# baby oil as trim cleaner



## dis (Feb 3, 2012)

hi all,has anybody used baby oil on there black exterior trim?
i have heard its good,due to the oil,but has anyone tried it or got any pics of the results?


----------



## Serious (Mar 19, 2008)

It may dress the trim but it won't clean it.


----------



## -Kev- (Oct 30, 2007)

as above, all it will do is leave a shiney, greasy mess that'll leave streaks down the car when it rains..


----------



## nikl (Nov 23, 2010)

Never used baby oil but did try both peanut butter and ground nut oil on the black trim on my 25 year old Fiesta XR2 which had faded so much it was almost grey.

Results were stunning although my neighbours thought it was very amusing watching me smear peanut butter over the car.


----------



## SurGie (Aug 6, 2010)

Use plasticare from ebay or boot polish lol. Plasticare gives it's original colour back it comes in grey as well.


----------



## dis (Feb 3, 2012)

im useing back to black at the mo,want to do car tom,so just thought about trying the baby oil.
dont think ill bother now.
will use b2b until all gone then get something different.
thanks all.


----------



## bigslippy (Sep 19, 2010)

Serious said:


> It may dress the trim but it won't clean it.


+1 :thumb:


----------



## SurGie (Aug 6, 2010)

B2B stuff isn't really all that good as a whole, i use to use it all the time before i found plasticare. Plasticare gives the pure dark colour back and lasts for years.

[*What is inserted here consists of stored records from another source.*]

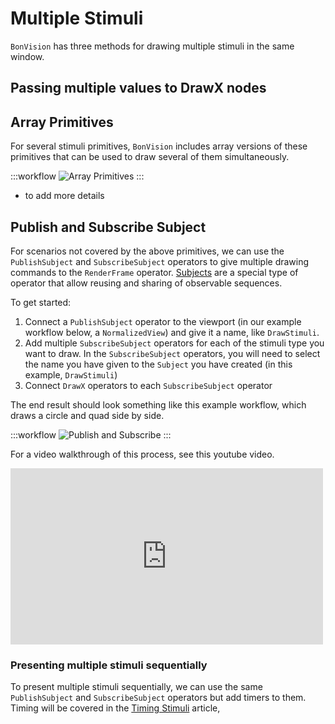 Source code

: # Multiple Stimuli
`BonVision` has three methods for drawing multiple stimuli in the same window.

## Passing multiple values to DrawX nodes



## Array Primitives
For several stimuli primitives, `BonVision` includes array versions of these primitives that can be used to draw several of them simultaneously.

:::workflow
![Array Primitives](../workflows/array-primitives.bonsai)
:::

* to add more details

## Publish and Subscribe Subject
For scenarios not covered by the above primitives, we can use the `PublishSubject` and `SubscribeSubject` operators to give multiple drawing commands to the `RenderFrame` operator.
[Subjects](https://bonsai-rx.org/docs/articles/subjects.html) are a special type of operator that allow reusing and sharing of observable sequences.

To get started:
1) Connect a `PublishSubject` operator to the viewport (in our example workflow below, a `NormalizedView`) and give it a name, like `DrawStimuli`.
2) Add multiple `SubscribeSubject` operators for each of the stimuli type you want to draw. In the `SubscribeSubject` operators, you will need to select the name you have given to the `Subject` you have created (in this example, `DrawStimuli`)
3) Connect `DrawX` operators to each `SubscribeSubject` operator

The end result should look something like this example workflow, which draws a circle and quad side by side.

:::workflow
![Publish and Subscribe](../workflows/multiple-stimuli-publish.bonsai)
:::

For a video walkthrough of this process, see this youtube video.

<div style="max-width: 500px">
<iframe width=100%  height="282" src="https://www.youtube.com/embed/NudcbbQ2AMg" title="BonVision quick tips: Presenting two stimuli on screen simultaneously" frameborder="0" allow="accelerometer; autoplay; clipboard-write; encrypted-media; gyroscope; picture-in-picture; web-share" referrerpolicy="strict-origin-when-cross-origin" allowfullscreen></iframe>
</div>


### Presenting multiple stimuli sequentially 
To present multiple stimuli sequentially, we can use the same `PublishSubject` and `SubscribeSubject` operators but add timers to them. Timing will be covered in the [Timing Stimuli](stimuli-timing.md) article, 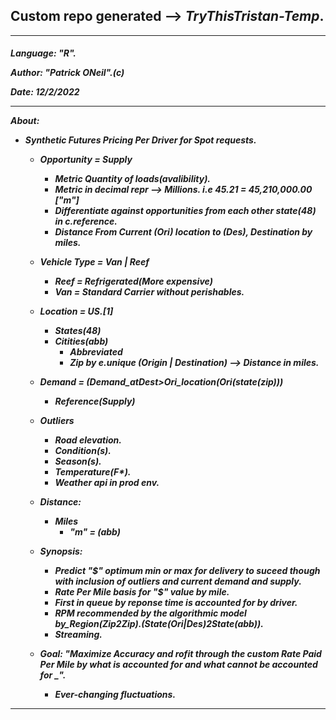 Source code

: <h2> Custom repo generated --> <i> <b>TryThisTristan-Temp</b></i>.</h2>

---
<h5>

Language: "R".

Author: "Patrick ONeil".(c)

Date: 12/2/2022

---	
  About: 
  - Synthetic Futures Pricing Per Driver for Spot requests.
	- Opportunity = Supply
		- Metric Quantity of loads(avalibility).
		- Metric in decimal repr --> Millions. i.e 45.21 = 45,210,000.00 ["m"]
		- Differentiate against opportunities from each other state(48) in c.reference.
		- Distance From Current (Ori) location to (Des), Destination by miles.
	
	- Vehicle Type = Van | Reef
	 	- Reef = Refrigerated(More expensive)
		- Van = Standard Carrier without perishables.
		
	- Location = US.[1]
		- States(48)
		- Citities(abb)
			- Abbreviated
			- Zip by e.unique (Origin | Destination) --> Distance in miles.
	
	- Demand = (Demand_atDest>Ori_location(Ori(state(zip)))
		- Reference(Supply)
	
	- Outliers
		- Road elevation.
		- Condition(s).
		- Season(s).
		- Temperature(F*).
		- Weather api in prod env.
		
	- Distance:
		- Miles
			- "m" = (abb)
		
	- Synopsis:
		- Predict "$" optimum min or max for delivery to suceed though with inclusion of outliers and current demand and supply.
		- Rate Per Mile basis for "$" value by mile.
		- First in queue by reponse time is accounted for by driver.
		- RPM recommended by the algorithmic model by_Region(Zip2Zip).(State(Ori|Des)2State(abb)).
		- Streaming.

	- Goal: "Maximize Accuracy and rofit through the custom Rate Paid Per Mile by what is accounted for and what cannot be accounted for _".
		- Ever-changing fluctuations.
--- 
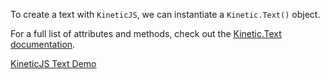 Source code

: 
To create a text with `KineticJS`, we can instantiate a `Kinetic.Text()` object.

For a full list of attributes and methods, check out the [Kinetic.Text documentation](http://lavrton.github.io/KineticJS/api/Kinetic.Text.html).

<a class="jsbin-embed" href="http://jsbin.com/gigore/1/embed?js,output">KineticJS Text Demo</a><script src="http://static.jsbin.com/js/embed.js"></script> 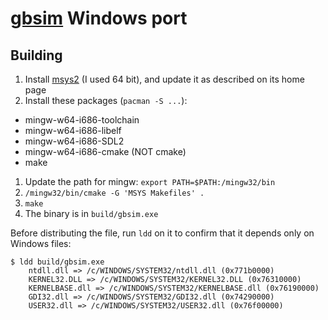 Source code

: [gbsim][5] Windows port
===

Building
---

1. Install [msys2][1] (I used 64 bit), and update it as described on its home page
1. Install these packages (`pacman -S ...`): 
 - mingw-w64-i686-toolchain
 - mingw-w64-i686-libelf
 - mingw-w64-i686-SDL2 
 - mingw-w64-i686-cmake (NOT cmake)
 - make
1. Update the path for mingw: `export PATH=$PATH:/mingw32/bin`
1. `/mingw32/bin/cmake -G 'MSYS Makefiles' .`
1. `make`
1. The binary is in `build/gbsim.exe`

Before distributing the file, run `ldd` on it to confirm that it depends only on Windows files:

    $ ldd build/gbsim.exe
        ntdll.dll => /c/WINDOWS/SYSTEM32/ntdll.dll (0x771b0000)
        KERNEL32.DLL => /c/WINDOWS/SYSTEM32/KERNEL32.DLL (0x76310000)
        KERNELBASE.dll => /c/WINDOWS/SYSTEM32/KERNELBASE.dll (0x76190000)
        GDI32.dll => /c/WINDOWS/SYSTEM32/GDI32.dll (0x74290000)
        USER32.dll => /c/WINDOWS/SYSTEM32/USER32.dll (0x76f00000)

[1]: http://msys2.github.io/
[5]: https://github.com/33d/gbsim
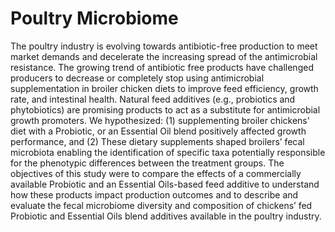 # Poultry Microbiome
The poultry industry is evolving towards antibiotic-free production to meet market demands and decelerate the increasing spread of the antimicrobial resistance. The growing trend of antibiotic free products have challenged producers to decrease or completely stop using antimicrobial supplementation in broiler chicken diets to improve feed efficiency, growth rate, and intestinal health. Natural feed additives (e.g., probiotics and phytobiotics) are promising products to act as a substitute for antimicrobial growth promoters.
We hypothesized: (1) supplementing broiler chickens' diet with a Probiotic, or an Essential Oil blend positively affected growth performance, and (2) These dietary supplements shaped broilers’ fecal microbiota enabling the identification of specific taxa potentially responsible for the phenotypic differences between the treatment groups. The objectives of this study were to compare the effects of a commercially available Probiotic and an Essential Oils-based feed additive to understand how these products impact production outcomes and to describe and evaluate the fecal microbiome diversity and composition of chickens’ fed Probiotic and Essential Oils blend additives available in the poultry industry.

It's not a cleaner it's a dye, however you do have to clean the trim with suitable cleaner then apply it. Try not to get it on the cars paint.

Here http://www.ebay.co.uk/itm/Plasticar...ssories_Car_Care_Cleaning&hash=item3a715c0769


----------



## -Kev- (Oct 30, 2007)

back to black, peanut butter etc are good at restoring the trim not cleaning it...


----------



## Dingo2002 (Apr 4, 2007)

I've just started using CarPro PERL and so far I am really impressed with it's ability to restore trim. I can't comment yet on its longevity but they claim 3 months. 
Seeing as its cheap and can be diluted (and in fact should be diluted) i'm suitably impressed so far. For permanent (1-2 year effect) C4 is your best option but for a less expensive (in the short term) I'm sticking to PERL.


----------



## renno (Mar 7, 2012)

Anyone tried the heat gun method ?


----------